Even when Sony does have cross-compatibility features to announce, the execution is anything but celebratory. Following a truly bizarre livestream event from Mark Cerny discussing the PS5’s hardware capabilities, Senior VP of Platform Management Nishino gave an update on the original post, stating that Sony “believe[s] that the overwhelming majority of the 4,000+ PS4 titles will be playable on PS5,” and that they are reviewing games on a case-by-case basis in that regard. 

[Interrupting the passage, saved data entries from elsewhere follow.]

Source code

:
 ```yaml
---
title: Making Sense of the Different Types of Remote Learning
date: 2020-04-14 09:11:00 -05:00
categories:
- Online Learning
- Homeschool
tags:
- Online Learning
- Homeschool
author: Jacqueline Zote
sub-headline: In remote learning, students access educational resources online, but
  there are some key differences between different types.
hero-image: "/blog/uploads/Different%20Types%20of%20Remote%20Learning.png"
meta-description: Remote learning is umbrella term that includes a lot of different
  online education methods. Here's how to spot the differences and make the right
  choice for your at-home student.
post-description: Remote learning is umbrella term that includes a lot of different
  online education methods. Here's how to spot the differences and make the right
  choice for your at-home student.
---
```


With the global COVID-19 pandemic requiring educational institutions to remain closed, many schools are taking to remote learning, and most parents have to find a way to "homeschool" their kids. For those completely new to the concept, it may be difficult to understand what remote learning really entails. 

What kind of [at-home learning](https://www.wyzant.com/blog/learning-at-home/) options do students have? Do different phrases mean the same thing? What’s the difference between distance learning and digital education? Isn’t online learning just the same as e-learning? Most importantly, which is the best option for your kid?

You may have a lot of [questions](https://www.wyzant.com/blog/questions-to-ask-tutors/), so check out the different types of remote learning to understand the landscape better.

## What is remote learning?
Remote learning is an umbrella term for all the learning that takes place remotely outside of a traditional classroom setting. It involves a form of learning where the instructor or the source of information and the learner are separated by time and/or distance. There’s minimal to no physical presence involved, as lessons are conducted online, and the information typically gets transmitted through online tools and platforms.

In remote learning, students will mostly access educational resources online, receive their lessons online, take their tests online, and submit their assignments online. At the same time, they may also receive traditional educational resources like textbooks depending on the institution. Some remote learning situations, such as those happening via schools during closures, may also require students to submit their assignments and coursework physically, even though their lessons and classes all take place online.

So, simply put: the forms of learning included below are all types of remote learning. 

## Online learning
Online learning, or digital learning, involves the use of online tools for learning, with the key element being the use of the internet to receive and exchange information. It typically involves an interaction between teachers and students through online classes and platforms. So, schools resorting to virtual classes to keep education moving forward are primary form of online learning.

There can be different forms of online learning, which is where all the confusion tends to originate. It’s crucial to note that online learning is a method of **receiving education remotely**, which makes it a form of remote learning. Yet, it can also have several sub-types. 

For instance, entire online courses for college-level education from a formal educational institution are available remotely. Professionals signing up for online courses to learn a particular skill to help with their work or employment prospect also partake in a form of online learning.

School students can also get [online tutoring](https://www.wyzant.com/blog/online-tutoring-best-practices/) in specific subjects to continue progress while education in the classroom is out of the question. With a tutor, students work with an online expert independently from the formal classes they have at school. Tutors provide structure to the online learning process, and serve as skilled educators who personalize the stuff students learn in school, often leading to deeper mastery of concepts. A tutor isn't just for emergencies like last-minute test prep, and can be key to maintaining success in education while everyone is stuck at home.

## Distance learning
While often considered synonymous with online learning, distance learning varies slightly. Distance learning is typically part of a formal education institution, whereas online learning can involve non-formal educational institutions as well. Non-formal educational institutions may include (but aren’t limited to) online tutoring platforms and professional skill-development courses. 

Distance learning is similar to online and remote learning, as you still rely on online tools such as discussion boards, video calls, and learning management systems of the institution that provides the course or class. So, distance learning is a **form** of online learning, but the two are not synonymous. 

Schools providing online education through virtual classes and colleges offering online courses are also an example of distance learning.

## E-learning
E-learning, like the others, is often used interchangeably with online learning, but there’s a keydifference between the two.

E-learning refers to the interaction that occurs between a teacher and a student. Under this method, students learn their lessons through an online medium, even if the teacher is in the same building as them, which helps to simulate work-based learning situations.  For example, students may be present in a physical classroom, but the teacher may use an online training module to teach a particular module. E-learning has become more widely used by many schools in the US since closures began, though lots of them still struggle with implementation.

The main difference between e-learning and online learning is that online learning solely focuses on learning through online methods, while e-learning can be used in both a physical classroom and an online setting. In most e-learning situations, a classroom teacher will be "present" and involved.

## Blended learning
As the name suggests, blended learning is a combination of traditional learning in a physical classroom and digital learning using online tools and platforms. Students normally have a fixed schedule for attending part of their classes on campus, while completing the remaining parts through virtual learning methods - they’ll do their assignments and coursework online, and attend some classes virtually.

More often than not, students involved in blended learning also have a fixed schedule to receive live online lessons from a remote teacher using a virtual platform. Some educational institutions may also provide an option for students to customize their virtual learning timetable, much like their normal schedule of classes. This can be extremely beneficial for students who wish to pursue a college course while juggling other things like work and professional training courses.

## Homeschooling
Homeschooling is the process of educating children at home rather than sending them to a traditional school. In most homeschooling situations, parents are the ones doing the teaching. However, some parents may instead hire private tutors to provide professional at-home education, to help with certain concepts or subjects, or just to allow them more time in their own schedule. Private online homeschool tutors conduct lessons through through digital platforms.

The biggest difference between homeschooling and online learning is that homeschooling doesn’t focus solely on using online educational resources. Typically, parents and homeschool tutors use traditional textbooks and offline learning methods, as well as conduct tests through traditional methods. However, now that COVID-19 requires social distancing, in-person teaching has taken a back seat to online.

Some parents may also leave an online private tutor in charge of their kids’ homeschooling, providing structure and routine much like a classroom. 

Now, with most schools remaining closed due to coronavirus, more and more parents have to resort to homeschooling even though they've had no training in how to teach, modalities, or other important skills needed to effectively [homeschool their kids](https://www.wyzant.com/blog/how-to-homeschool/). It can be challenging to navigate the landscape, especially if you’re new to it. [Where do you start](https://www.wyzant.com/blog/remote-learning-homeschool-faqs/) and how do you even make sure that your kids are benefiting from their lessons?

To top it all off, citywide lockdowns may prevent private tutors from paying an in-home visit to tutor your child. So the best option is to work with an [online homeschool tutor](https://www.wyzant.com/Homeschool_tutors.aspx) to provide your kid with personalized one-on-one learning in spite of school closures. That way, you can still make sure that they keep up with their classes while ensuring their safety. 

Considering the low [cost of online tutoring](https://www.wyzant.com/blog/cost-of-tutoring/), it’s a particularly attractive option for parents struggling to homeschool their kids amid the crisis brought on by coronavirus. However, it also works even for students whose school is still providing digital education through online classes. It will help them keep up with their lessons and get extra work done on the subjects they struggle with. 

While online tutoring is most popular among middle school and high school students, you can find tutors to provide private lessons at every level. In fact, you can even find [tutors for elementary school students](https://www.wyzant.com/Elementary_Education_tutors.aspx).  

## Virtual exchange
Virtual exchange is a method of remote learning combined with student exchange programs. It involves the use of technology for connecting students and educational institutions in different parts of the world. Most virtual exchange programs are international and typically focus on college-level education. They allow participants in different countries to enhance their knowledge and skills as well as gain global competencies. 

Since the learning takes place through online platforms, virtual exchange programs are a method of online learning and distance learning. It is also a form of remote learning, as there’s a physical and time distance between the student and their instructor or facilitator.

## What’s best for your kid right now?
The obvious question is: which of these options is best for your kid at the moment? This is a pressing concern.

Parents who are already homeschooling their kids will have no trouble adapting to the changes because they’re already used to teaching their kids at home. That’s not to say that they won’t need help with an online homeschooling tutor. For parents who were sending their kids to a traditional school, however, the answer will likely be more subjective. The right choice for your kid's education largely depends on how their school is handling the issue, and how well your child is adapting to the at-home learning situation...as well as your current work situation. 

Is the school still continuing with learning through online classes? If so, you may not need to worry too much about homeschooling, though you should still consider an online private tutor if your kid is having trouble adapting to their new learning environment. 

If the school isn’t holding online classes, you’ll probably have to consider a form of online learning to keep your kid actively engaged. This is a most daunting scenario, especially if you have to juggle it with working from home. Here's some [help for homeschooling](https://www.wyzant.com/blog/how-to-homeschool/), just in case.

It is possible that the Xbox Series X will require similar vetting. But there is a stark difference in messaging between fully brandished “play anywhere” marketing, and a quiet reply-all update below a post of a live-streamed video with Mark Cerny discussing how the PS5 will work with the biological structure of the human ear (seriously, go watch the video). This lack of flare shows that, while Microsoft heralds itself as the champion of cross-compatibility, Sony’s sights are set elsewhere.

Triggers and Innovation

While many of us recall a time of the large A or Cross circles dominating the real estate of our thumb-thwapping memories, we all know the truth: the triggers are the most important buttons on the modern gamepad. Besides the thumbsticks, they are the most dynamic inputs. They most resemble many of the mechanisms they are meant to emulate (i.e. firearms or pedals). And they free up our thumbs for the analog sticks, the most essential tools for virtual 3D traversal. If I associate any memory of an incredible moment in a video game with a singular press of a button, ’twas the trigger I pulled.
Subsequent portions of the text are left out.